Financial firms in the UK must put more ‘time, money and energy’ into rebuilding trust with customers after two decades of mis-selling according to a financial consultant.

Mick McAteer of financial management consultancy firm 3R Insights says the ‘costs and distress to consumers’ has been ‘unacceptable’, and questioned the value of current compliance information.

Since 2011 the UK’s biggest banks have together accumulated an estimated total of more than £250bn in misconduct charges according to the CCP Research Foundation, for a wide range of misdemeanours.

Most costly of these were fines for rigging key interest rates, such as Libor and Euribor, as well as mis-selling Payment Protection Insurance (PPI) to millions of customers across the country.

In a column entitled ‘Is it possible to minimise mis-selling?’ Mr McAteer says: “The last two decades in financial services have been really quite extraordinary, with a litany of problems emerging and what seems like a never-ending cycle of fines and redress.

The costs and distress to consumers, who have bought or have been convinced to buy unsuitable and bad-value financial products, is unacceptable.

At the same time, firms and their shareholders pay the price in higher regulatory and compensation scheme fees with fines, review costs and untold reputational damage for the worst offenders.

We also believe that financial services faces a big economic challenge due to the low interest rate environment and likelihood of a new and lower norm for growth.

There are temptations in this environment to which companies need to be alive, with a risk that this year’s sales achievements – if based on overpromising – become next year’s redress bill.

It may well be impossible to make mis-selling entirely a thing of the past and yet, if the financial services industry could dramatically reduce the scale of the problem, it would surely provide a platform upon which trust could begin to be rebuilt.

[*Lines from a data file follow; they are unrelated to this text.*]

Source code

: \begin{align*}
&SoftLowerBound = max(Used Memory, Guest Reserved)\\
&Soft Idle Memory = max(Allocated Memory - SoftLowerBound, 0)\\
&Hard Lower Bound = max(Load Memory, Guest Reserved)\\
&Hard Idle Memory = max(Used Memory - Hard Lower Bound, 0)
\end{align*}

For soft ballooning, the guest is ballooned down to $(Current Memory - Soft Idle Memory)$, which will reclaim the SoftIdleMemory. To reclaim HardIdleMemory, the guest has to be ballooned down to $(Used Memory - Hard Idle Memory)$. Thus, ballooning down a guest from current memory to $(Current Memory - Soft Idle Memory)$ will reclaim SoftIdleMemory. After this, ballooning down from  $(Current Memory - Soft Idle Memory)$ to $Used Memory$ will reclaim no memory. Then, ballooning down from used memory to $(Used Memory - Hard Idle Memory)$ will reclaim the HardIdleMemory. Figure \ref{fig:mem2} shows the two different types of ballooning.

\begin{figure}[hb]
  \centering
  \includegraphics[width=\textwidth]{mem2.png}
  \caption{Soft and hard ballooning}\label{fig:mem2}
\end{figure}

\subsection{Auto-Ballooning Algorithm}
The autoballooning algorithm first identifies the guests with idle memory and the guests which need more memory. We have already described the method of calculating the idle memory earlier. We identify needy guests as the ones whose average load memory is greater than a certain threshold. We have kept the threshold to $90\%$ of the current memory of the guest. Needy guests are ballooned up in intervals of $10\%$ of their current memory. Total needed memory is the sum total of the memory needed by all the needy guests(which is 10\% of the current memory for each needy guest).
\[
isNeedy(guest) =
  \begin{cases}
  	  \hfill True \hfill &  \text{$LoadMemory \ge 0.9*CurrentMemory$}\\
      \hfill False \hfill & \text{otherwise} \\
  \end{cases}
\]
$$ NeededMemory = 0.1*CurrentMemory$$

It means companies have to expend more time, money and energy bridging the trust gap, before they can convince people to save, invest and insure themselves.”

As many as 30m consumers with up to 64m policies may have been victim to the PPI mis-selling scandal according to Financial Conduct Authority (FCA) estimates.

In an attempt to bring an end to the saga the FCA confirmed a deadline on all new PPI claims for August 2019, despite concerns from some commentators that many people would miss out due to the cut-off date.

It is estimated that £50bn worth of PPI policies were sold in total in the UK over the past 10-15 years and FCA figures show almost half that amount still remains unclaimed.